# Not sure Vauxhaul meant to give me these.... rip off in black and white!



## DaveDesign (May 6, 2008)

Looking through my paper work for our car, brought it one year ago used from the dealer, year old with not too many miles.

Long story short never been happy with the car.... a recent delve into the folder looking for warranty related stuff when i noticed this sheet....

Quite sickening the profit on diamondbrite, warranty, insurance they make..... let alone their profit on the car, I believe stand-in price is market value.


----------



## Kerr (Mar 27, 2012)

I think you'll be offended by profit margins of other things you've bought.

It's a business and you agreed on the price.


----------



## DaveDesign (May 6, 2008)

Yea indeed, I expect them to make money, their a business and they need to make a profit but the level of extortion and extent of the markup on the warranties insurance etc is quite overwelming £239 sale price on a £28 product..... No wonder im in negative equity.


----------



## Kerr (Mar 27, 2012)

The Diamondbrite will also require labour to apply. That's not cheap at a main dealer to cover all the costs. 

We all know how cheap it is as a product. 

The warranty could be a good deal. £600 for 3 years doesn't sound too bad if it has good cover. 
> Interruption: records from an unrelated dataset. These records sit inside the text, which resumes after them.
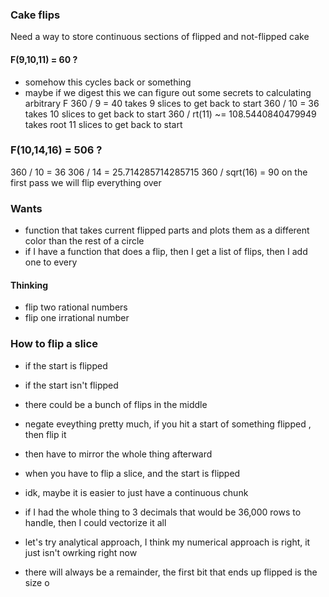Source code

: ### Cake flips

Need a way to store continuous sections of flipped and not-flipped cake


#### F(9,10,11) = 60 ?
- somehow this cycles back or something
- maybe if we digest this we can figure out some secrets to calculating arbitrary F
360 / 9 = 40 takes 9 slices to get back to start
360 / 10 = 36 takes 10 slices to get back to start
360 / rt(11) ~= 108.5440840479949 takes root 11 slices to get back to start

### F(10,14,16) = 506 ?
360 / 10 = 36
306 / 14 = 25.714285714285715
360 / sqrt(16) = 90
on the first pass we will flip everything over

### Wants
- function that takes current flipped parts and plots them as a different color than the rest of a circle
- if I have a function that does a flip, then I get a list of flips, then I add one to every



#### Thinking
- flip two rational numbers
- flip one irrational number


### How to flip a slice
- if the start is flipped
- if the start isn't flipped
- there could be a bunch of flips in the middle
- negate eveything pretty much, if you hit a start of something flipped , then flip it 
- then have to mirror the whole thing afterward


- when you have to flip a slice, and the start is flipped
- idk, maybe it is easier to just have a continuous chunk
- if I had the whole thing to 3 decimals that would be 36,000 rows to handle, then I could vectorize it all

- let's try analytical approach, I think my numerical approach is right, it just isn't owrking right now
- there will always be a remainder, the first bit that ends up flipped is the size o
Their base prices will be lower than retail as they can negotiate bulk discounts. 

I think everyone knows that they can bargain when buying a car. People get a lot of that stuff free of hugely discounted under negotiation.


----------



## Clancy (Jul 21, 2013)

If you saw the overheads at a main dealer franchise that would make you feel sick if you had to pay it


----------



## Andyg_TSi (Sep 6, 2013)

I agree with Clancy.

Bit of a rigmarole here......my local SEAT main dealer garage (family owned business) who has served the East greater Manchester area for 30 years has just been stripped of it's SEAT franchise......The reason......The owners refused to pay half a million pounds for a rebranding of the dealership imposed on them by SEAT.
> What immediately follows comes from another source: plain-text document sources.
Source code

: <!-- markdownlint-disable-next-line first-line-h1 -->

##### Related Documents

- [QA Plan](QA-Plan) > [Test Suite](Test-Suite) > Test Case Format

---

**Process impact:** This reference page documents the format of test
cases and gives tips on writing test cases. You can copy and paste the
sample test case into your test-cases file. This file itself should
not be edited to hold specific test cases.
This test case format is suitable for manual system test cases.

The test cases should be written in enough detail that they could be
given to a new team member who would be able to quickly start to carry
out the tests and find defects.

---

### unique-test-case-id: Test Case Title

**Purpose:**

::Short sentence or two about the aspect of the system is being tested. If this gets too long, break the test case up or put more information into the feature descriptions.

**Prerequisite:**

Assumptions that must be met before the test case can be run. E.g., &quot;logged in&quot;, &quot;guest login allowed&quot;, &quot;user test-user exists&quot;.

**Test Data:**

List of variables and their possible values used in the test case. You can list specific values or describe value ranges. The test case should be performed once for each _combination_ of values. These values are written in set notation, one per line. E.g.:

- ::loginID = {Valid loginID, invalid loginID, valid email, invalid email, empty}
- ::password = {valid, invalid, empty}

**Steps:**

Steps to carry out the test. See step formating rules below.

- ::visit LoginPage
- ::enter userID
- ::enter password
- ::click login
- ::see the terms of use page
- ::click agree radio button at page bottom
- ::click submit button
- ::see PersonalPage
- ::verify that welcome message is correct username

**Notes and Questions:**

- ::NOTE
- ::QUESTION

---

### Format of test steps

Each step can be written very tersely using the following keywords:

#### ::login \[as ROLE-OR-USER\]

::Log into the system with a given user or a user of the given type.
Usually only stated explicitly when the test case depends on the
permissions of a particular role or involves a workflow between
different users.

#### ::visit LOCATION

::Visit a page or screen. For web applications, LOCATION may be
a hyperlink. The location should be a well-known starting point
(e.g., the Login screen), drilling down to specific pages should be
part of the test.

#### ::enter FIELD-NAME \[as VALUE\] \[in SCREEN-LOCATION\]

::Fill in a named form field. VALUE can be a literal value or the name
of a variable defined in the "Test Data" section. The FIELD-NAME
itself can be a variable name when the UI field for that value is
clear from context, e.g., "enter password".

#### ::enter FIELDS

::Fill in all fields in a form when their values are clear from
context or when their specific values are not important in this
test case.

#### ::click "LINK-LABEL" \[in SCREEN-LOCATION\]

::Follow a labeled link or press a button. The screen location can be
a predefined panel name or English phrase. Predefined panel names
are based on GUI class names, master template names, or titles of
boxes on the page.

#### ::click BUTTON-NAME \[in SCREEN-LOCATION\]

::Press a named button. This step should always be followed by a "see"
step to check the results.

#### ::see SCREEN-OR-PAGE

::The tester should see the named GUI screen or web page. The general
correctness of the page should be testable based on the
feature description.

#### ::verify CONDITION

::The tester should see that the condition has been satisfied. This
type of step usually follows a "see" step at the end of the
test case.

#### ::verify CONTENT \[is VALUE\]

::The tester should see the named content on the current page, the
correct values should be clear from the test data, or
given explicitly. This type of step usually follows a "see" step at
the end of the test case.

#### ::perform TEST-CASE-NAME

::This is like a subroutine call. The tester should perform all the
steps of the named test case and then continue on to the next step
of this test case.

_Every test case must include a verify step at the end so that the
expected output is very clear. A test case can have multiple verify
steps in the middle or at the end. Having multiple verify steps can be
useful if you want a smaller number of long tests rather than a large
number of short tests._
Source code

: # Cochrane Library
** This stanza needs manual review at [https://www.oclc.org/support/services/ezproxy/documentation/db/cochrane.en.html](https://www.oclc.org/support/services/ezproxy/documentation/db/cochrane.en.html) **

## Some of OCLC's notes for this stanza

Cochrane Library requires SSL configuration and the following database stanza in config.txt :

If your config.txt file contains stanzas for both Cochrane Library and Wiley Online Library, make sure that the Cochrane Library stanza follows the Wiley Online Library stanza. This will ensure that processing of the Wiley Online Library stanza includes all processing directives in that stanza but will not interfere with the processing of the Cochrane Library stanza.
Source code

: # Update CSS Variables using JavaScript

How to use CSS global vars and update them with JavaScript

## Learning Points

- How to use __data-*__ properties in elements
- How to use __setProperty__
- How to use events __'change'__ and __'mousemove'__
I'm going to continue using this particular garage as I've had nothing but top quality service of them. However, now they are going to be independent VAG specialists.
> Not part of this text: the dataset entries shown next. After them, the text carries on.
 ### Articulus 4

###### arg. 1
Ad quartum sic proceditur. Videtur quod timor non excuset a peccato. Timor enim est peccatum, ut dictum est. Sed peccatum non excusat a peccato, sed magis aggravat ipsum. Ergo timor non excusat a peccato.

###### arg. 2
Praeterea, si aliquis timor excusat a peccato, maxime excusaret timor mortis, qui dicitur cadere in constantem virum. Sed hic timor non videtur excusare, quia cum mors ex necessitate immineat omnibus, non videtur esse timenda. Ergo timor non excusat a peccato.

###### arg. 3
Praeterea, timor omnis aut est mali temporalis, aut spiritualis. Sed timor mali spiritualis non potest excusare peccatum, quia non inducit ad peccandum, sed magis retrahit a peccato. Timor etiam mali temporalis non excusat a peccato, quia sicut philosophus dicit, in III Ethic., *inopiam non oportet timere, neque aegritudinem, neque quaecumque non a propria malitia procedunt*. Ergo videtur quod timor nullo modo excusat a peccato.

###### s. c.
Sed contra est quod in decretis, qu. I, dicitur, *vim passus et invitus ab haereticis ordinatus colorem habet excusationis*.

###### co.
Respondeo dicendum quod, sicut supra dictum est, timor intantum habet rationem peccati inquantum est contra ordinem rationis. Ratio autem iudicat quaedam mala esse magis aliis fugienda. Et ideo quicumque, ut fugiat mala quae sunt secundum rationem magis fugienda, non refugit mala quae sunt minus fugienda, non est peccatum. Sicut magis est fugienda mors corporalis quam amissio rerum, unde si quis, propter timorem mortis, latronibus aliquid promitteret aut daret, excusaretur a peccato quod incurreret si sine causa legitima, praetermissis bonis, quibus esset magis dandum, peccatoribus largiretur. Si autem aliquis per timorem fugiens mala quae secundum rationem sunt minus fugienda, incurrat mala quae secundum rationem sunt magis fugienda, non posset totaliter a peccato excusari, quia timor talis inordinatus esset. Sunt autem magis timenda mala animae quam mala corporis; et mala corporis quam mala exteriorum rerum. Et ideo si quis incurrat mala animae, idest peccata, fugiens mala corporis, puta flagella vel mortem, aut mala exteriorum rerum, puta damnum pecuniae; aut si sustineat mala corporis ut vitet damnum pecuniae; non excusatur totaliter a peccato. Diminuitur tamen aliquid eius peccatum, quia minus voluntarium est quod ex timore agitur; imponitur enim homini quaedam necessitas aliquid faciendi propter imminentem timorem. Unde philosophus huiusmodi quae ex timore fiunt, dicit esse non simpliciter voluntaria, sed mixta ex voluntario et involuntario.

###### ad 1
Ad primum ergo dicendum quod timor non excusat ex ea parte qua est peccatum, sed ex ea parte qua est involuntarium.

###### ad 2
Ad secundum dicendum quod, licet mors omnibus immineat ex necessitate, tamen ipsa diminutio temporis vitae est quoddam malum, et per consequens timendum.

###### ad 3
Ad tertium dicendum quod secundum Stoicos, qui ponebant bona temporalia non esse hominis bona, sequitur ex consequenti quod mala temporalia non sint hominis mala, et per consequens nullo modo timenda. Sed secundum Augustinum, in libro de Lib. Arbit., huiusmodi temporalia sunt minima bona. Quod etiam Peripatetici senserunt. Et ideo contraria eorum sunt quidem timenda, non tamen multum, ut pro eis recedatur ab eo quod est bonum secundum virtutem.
But it just goes to show how much money is involved being a main dealer franchise when the brand want £500,000 just to change the signage from old to new style branding and make a few changes.


----------



## Sicskate (Oct 3, 2012)

Did you pay £13k for an 11 year old car with 54k miles on the clock?


----------



## matt-rudd (Jan 4, 2015)

I always thought they did those things at a loss :'( although not too sure how you came to their warranty making a profit? Surely if there was a fault which was covered under the warranty it may outweigh the cost of what you paid to what it may cost if you hadn't have taken it out?


----------



## Fozzer (Jul 19, 2011)

There tried to sell me Gap insurance at the stealers for £360, for the middle cover, showing around I got the top cover £140 for 3 years of cover ...


----------



## MDC250 (Jan 4, 2014)

Eye watering GAP Insurance 

That is a very cheeky level of markup.


----------



## Johnsy (Oct 20, 2013)

buying private is the way to go, them you can be smug like me :driver:


----------



## Franzpan (Mar 2, 2009)

Andyg_TSi said:


> I agree with Clancy.
> 
> Bit of a rigmarole here......my local SEAT main dealer garage (family owned business) who has served the East greater Manchester area for 30 years has just been stripped of it's SEAT franchise......The reason......The owners refused to pay half a million pounds for a rebranding of the dealership imposed on them by SEAT.
> 
> ...


And they no doubt will continue to sell both new, nearly new and used Seat


----------



## DaveDesign (May 6, 2008)

Sicskate said:


> Did you pay £13k for an 11 year old car with 54k miles on the clock?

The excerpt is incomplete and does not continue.